Written by Seth Rorabaugh on .

Observations from the Penguins' 2-1 overtime win against the Sharks:

When the Penguins initially recalled left winger Conor Sheary in December, he was like most other rookies just dipping their toes in the water.  He wanted to make the safe play. He wouldn't necessarily be selfish and take the shot even if it was a clean look. He would get the puck back to the center. And in his case, his center was occasionally the outstanding Sidney Crosby. Why wouldn't you get the shot puck back to Sidney Crosby?

At some point, that changed for Sheary. A 20-goal threat in Wilkes-Barre/Scranton, Sheary started to gain more and more confidence in his skill set at the NHL level. With a handful of recalls and demotions, he started to take that shot. He started to feel and play like he belonged here.

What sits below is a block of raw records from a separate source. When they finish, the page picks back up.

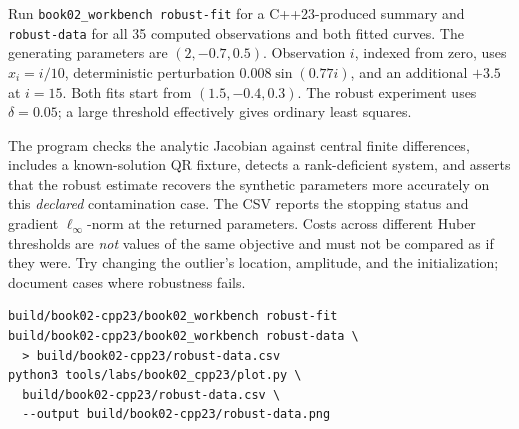 \begin{booktwolab}
Run \texttt{book02\_workbench robust-fit} for a
C++23-produced summary and \texttt{robust-data} for
all 35 computed observations and both fitted curves.
The generating parameters are \((2,-0.7,0.5)\).
Observation \(i\), indexed from zero, uses
\(x_i=i/10\), deterministic perturbation
\(0.008\sin(0.77i)\), and an additional \(+3.5\)
at \(i=15\). Both fits start from \((1.5,-0.4,0.3)\).
The robust experiment uses \(\delta=0.05\);
a large threshold effectively gives ordinary least squares.

The program checks the analytic Jacobian against
central finite differences, includes a known-solution
QR fixture, detects a rank-deficient system, and asserts
that the robust estimate recovers the synthetic parameters
more accurately on this \emph{declared} contamination case.
The CSV reports the stopping status and gradient
\(\ell_\infty\)-norm at the returned parameters. Costs
across different Huber thresholds are \emph{not}
values of the same objective and must not be compared as if
they were. Try changing the outlier's location, amplitude,
and the initialization; document cases where robustness fails.
\end{booktwolab}

\begin{Shaded}
\begin{verbatim}
build/book02-cpp23/book02_workbench robust-fit
build/book02-cpp23/book02_workbench robust-data \
  > build/book02-cpp23/robust-data.csv
python3 tools/labs/book02_cpp23/plot.py \
  build/book02-cpp23/robust-data.csv \
  --output build/book02-cpp23/robust-data.png
\end{verbatim}
\end{Shaded}
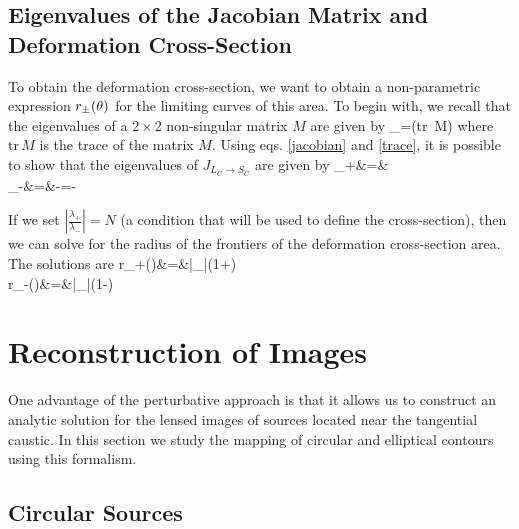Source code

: \subsection{Eigenvalues of the Jacobian Matrix and Deformation Cross-Section}

To obtain the deformation cross-section, we want to obtain a
non-parametric expression $r_\pm (\theta)$ for the limiting curves of this area. To
begin with, we recall that the eigenvalues of a $2\times 2$ non-singular matrix
$M$
are given by
\beq
\lambda_\pm=\left(\mbox{tr}\, M\pm{}\right)\label{eigenvalues}
\eeq 
where $\mbox{tr}\, M$ is the trace of the matrix $M$. Using eqs. \ref{jacobian}
and \ref{trace}, it is possible to show that the eigenvalues of $J_{L_C\rightarrow
S_C}$ are given by
\bea
\lambda_{+}&=&\kt\label{eigenvalue1}\\
\lambda_{-}&=&-=-\label{eigenvalue2}
\eea


If we set $\left|\frac{\lambda_+}{\lambda_-}\right|=N$ (a condition that will be used to define the
cross-section), then we can solve for the radius of the frontiers of the deformation cross-section area. The solutions are
\bea
r_{+}(\te)&=&\left|_{}\right|\left(1+\right)\label{rmax}\\
r_{-}(\te)&=&\left|_{}\right|\left(1-\right)\label{rmin}
\eea


\section{Reconstruction of Images}

One advantage of the perturbative approach is that it allows us to
construct an analytic solution for the lensed images of sources
located near the tangential caustic.  In this section we study the
mapping of circular and elliptical contours using this formalism.

\subsection{Circular Sources}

"I think when he first was called up this year, we put him with Sid right away," said head coach Mike Sullivan. "There was a 'wow' factor with some of the players in the room.  My experience of being around this group is when a new player comes to our team, young or old for that matter, I think there's a little bit of a 'wow' factor because some of the players we have.  Everybody has so much respect for Crosby and [center Evgeni] Malkin and [defenseman Kris] Letang and those guys."

"Over time I think that wears off.  I think that's happened with Conor. "

Right now, he belongs on the stage of the Stanley Cup Final.

Two games. Two beautiful goals. After sniping a puck through traffic for goal in Game 1, he picked his spot off a set play using a screen to give his team a victory in overtime of Game 2.

Sheary's evolution as a player has been representative of this team's evolution over the course of this season. 

As a result, Sheary and the Penguins are two wins away from winning the Stanley Cup.

What happened

The “HBK” line got the game's first goal at 8:20 of the second period. Facing pressure from left winger Carl Hagelin, Sharks defenseman Roman Polak fumbled a puck in his left circle while attempting a 'd-to-d' pass. Right winger Phil Kessel nearly collected the puck in the slot but couldn't get a clean handle on it. As it was, Sharks defenseman Brenden Dillon tried to settle the puck in his right circle but lost it on a steal from Hagelin. Hagelin fed the puck to center Nick Bonino streaking down the slot. Bonino fended off Polak and tried to feed a pass to Kessel positioned to the right of the cage. Polak got a stick on the pass and ended up tapping it towards the open crease past the left skate of Sharks goaltender Martin Jones. Kessel followed up on the play and buried it for good measure. Assists went to Bonino and Hagelin.

The Sharks finally tied the game with 4:05 left in regulation. Settling a puck at the right half wall, defneseman Justin Braun wound up and chopped a slapper from above the right circle. It sailed through a forest of bodies packed in front of Murray, clunked off the near post and beat Murray on the glove hand near side. Right winger Joel Ward had a marvelous screen in front. Assists went to center Logan Couture and Ward.  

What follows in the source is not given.